■ **Material for this task**:
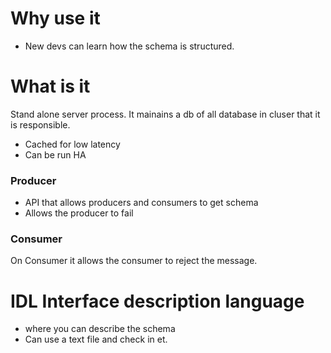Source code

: # Why use it
* New devs can learn how the schema is structured.

# What is it
Stand alone server process.  It mainains a db of all database in cluser that it is responsible. 
* Cached for low latency
* Can be run HA

### Producer
* API that allows producers and consumers to get schema
* Allows the producer to fail

### Consumer
On Consumer it allows the consumer to reject the message.


# IDL Interface description language 
* where you can describe the schema 
* Can use a text file and check in et.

■ **Task item**:
Each line in the material with "that" in it must be reported.

■ **Exercise solution**:
Stand alone server process.  It mainains a db of all database in cluser that it is responsible. 
* API that allows producers and consumers to get schema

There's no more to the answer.